__WHAT THIS TASK INVOLVES__: Pictures aside, write every record out again word for word.

————

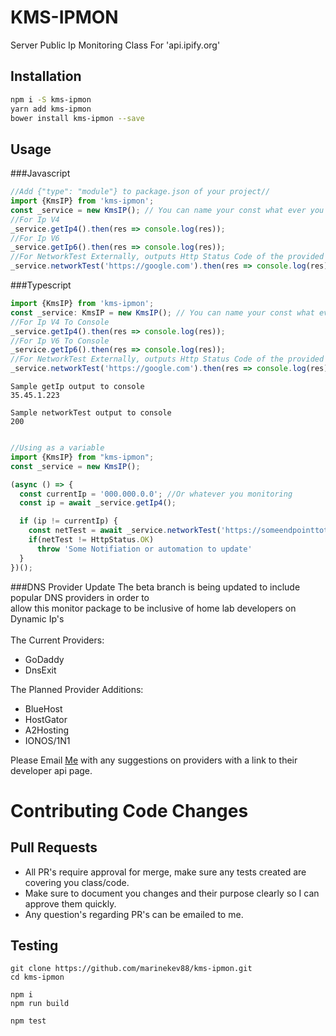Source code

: # KMS-IPMON
Server Public Ip Monitoring Class For 'api.ipify.org'

## Installation 
```sh
npm i -S kms-ipmon
yarn add kms-ipmon
bower install kms-ipmon --save 
```

## Usage
###Javascript
```javascript
//Add {"type": "module"} to package.json of your project//
import {KmsIP} from 'kms-ipmon';
const _service = new KmsIP(); // You can name your const what ever you want and new up a Kms instance//
//For Ip V4
_service.getIp4().then(res => console.log(res));
//For Ip V6
_service.getIp6().then(res => console.log(res));
//For NetworkTest Externally, outputs Http Status Code of the provided URL to your known endpoint//
_service.networkTest('https://google.com').then(res => console.log(res));
```
###Typescript

```typescript
import {KmsIP} from 'kms-ipmon';
const _service: KmsIP = new KmsIP(); // You can name your const what ever you want and new up a Kms instance //
//For Ip V4 To Console
_service.getIp4().then(res => console.log(res));
//For Ip V6 To Console
_service.getIp6().then(res => console.log(res));
//For NetworkTest Externally, outputs Http Status Code of the provided URL//
_service.networkTest('https://google.com').then(res => console.log(res));
```
```shell
Sample getIp output to console
35.45.1.223

Sample networkTest output to console
200
```
```javascript

//Using as a variable
import {KmsIP} from "kms-ipmon";
const _service = new KmsIP();

(async () => {
  const currentIp = '000.000.0.0'; //Or whatever you monitoring
  const ip = await _service.getIp4();

  if (ip != currentIp) {
    const netTest = await _service.networkTest('https://someendpointtotest.com');
    if(netTest != HttpStatus.OK)
      throw 'Some Notifiation or automation to update'
  }  
})();
```
 ###DNS Provider Update
The beta branch is being updated to include popular DNS providers in order to\
allow this monitor package to be inclusive of home lab developers on Dynamic Ip's\
\
The Current Providers:
  - GoDaddy 
  - DnsExit

The Planned Provider Additions:
  - BlueHost
  - HostGator
  - A2Hosting
  - IONOS/1N1

Please Email <a href="mailto:km@xpro.dev">Me</a> with any suggestions on providers with a link to their developer api page.
# Contributing Code Changes
## Pull Requests
- All PR's require approval for merge, make sure any tests created are covering you class/code. 
- Make sure to document you changes and their purpose clearly so I can approve them quickly.
- Any question's regarding PR's can be emailed to me.
## Testing
```shell
git clone https://github.com/marinekev88/kms-ipmon.git
cd kms-ipmon

npm i
npm run build

npm test
```
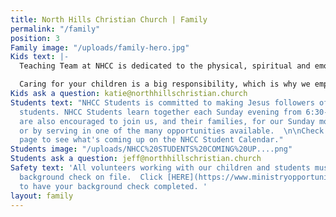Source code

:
 ```yaml
---
title: North Hills Christian Church | Family
permalink: "/family"
position: 3
Family image: "/uploads/family-hero.jpg"
Kids text: |-
  Teaching Team at NHCC is dedicated to the physical, spiritual and emotional care of children from birth through 5th grade. Our goal is to provide Biblical teaching and experiences that will encourage children to develop lifelong relationships with Jesus Christ. It is our desire to develop individuals who display Christ like character, understand a Biblical worldview, and demonstrate hearts of service.

  Caring for your children is a big responsibility, which is why we employ a national background check company to assure the safety of all teaching volunteers over the age of 18.
Kids ask a question: katie@northhillschristian.church
Students text: "NHCC Students is committed to making Jesus followers of 6th-12th grade
  students. NHCC Students learn together each Sunday evening from 6:30-8pm. Students
  are also encouraged to join us, and their families, for our Sunday morning worship,
  or by serving in one of the many opportunities available.  \n\nCheck out our Events
  page to see what's coming up on the NHCC Student Calendar."
Students image: "/uploads/NHCC%20STUDENTS%20COMING%20UP....png"
Students ask a question: jeff@northhillschristian.church
Safety text: 'All volunteers working with our children and students must have a current
  background check on file.  Click [HERE](https://www.ministryopportunities.org/Application.aspx?oid=64157)
  to have your background check completed. '
layout: family
---
```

————

__TASK OUTPUT__:
Source code

: # KMS-IPMON
Server Public Ip Monitoring Class For 'api.ipify.org'

## Installation 
```sh
npm i -S kms-ipmon
yarn add kms-ipmon
bower install kms-ipmon --save 
```

## Usage
###Javascript
```javascript
//Add {"type": "module"} to package.json of your project//
import {KmsIP} from 'kms-ipmon';
const _service = new KmsIP(); // You can name your const what ever you want and new up a Kms instance//
//For Ip V4
_service.getIp4().then(res => console.log(res));
//For Ip V6
_service.getIp6().then(res => console.log(res));
//For NetworkTest Externally, outputs Http Status Code of the provided URL to your known endpoint//
_service.networkTest('https://google.com').then(res => console.log(res));
```
###Typescript

```typescript
import {KmsIP} from 'kms-ipmon';
const _service: KmsIP = new KmsIP(); // You can name your const what ever you want and new up a Kms instance //
//For Ip V4 To Console
_service.getIp4().then(res => console.log(res));
//For Ip V6 To Console
_service.getIp6().then(res => console.log(res));
//For NetworkTest Externally, outputs Http Status Code of the provided URL//
_service.networkTest('https://google.com').then(res => console.log(res));
```
```shell
Sample getIp output to console
35.45.1.223

Sample networkTest output to console
200
```
```javascript

//Using as a variable
import {KmsIP} from "kms-ipmon";
const _service = new KmsIP();

(async () => {
  const currentIp = '000.000.0.0'; //Or whatever you monitoring
  const ip = await _service.getIp4();

  if (ip != currentIp) {
    const netTest = await _service.networkTest('https://someendpointtotest.com');
    if(netTest != HttpStatus.OK)
      throw 'Some Notifiation or automation to update'
  }  
})();
```
 ###DNS Provider Update
The beta branch is being updated to include popular DNS providers in order to\
allow this monitor package to be inclusive of home lab developers on Dynamic Ip's\
\
The Current Providers:
  - GoDaddy 
  - DnsExit

The Planned Provider Additions:
  - BlueHost
  - HostGator
  - A2Hosting
  - IONOS/1N1

Please Email <a href="mailto:km@xpro.dev">Me</a> with any suggestions on providers with a link to their developer api page.
# Contributing Code Changes
## Pull Requests
- All PR's require approval for merge, make sure any tests created are covering you class/code. 
- Make sure to document you changes and their purpose clearly so I can approve them quickly.
- Any question's regarding PR's can be emailed to me.
## Testing
```shell
git clone https://github.com/marinekev88/kms-ipmon.git
cd kms-ipmon

npm i
npm run build

npm test
```
Source code

:
 ```yaml
---
title: North Hills Christian Church | Family
permalink: "/family"
position: 3
Family image: "/uploads/family-hero.jpg"
Kids text: |-
  Teaching Team at NHCC is dedicated to the physical, spiritual and emotional care of children from birth through 5th grade. Our goal is to provide Biblical teaching and experiences that will encourage children to develop lifelong relationships with Jesus Christ. It is our desire to develop individuals who display Christ like character, understand a Biblical worldview, and demonstrate hearts of service.

  Caring for your children is a big responsibility, which is why we employ a national background check company to assure the safety of all teaching volunteers over the age of 18.
Kids ask a question: katie@northhillschristian.church
Students text: "NHCC Students is committed to making Jesus followers of 6th-12th grade
  students. NHCC Students learn together each Sunday evening from 6:30-8pm. Students
  are also encouraged to join us, and their families, for our Sunday morning worship,
  or by serving in one of the many opportunities available.  \n\nCheck out our Events
  page to see what's coming up on the NHCC Student Calendar."
Students image: "/uploads/NHCC%20STUDENTS%20COMING%20UP....png"
Students ask a question: jeff@northhillschristian.church
Safety text: 'All volunteers working with our children and students must have a current
  background check on file.  Click [HERE](https://www.ministryopportunities.org/Application.aspx?oid=64157)
  to have your background check completed. '
layout: family
---
```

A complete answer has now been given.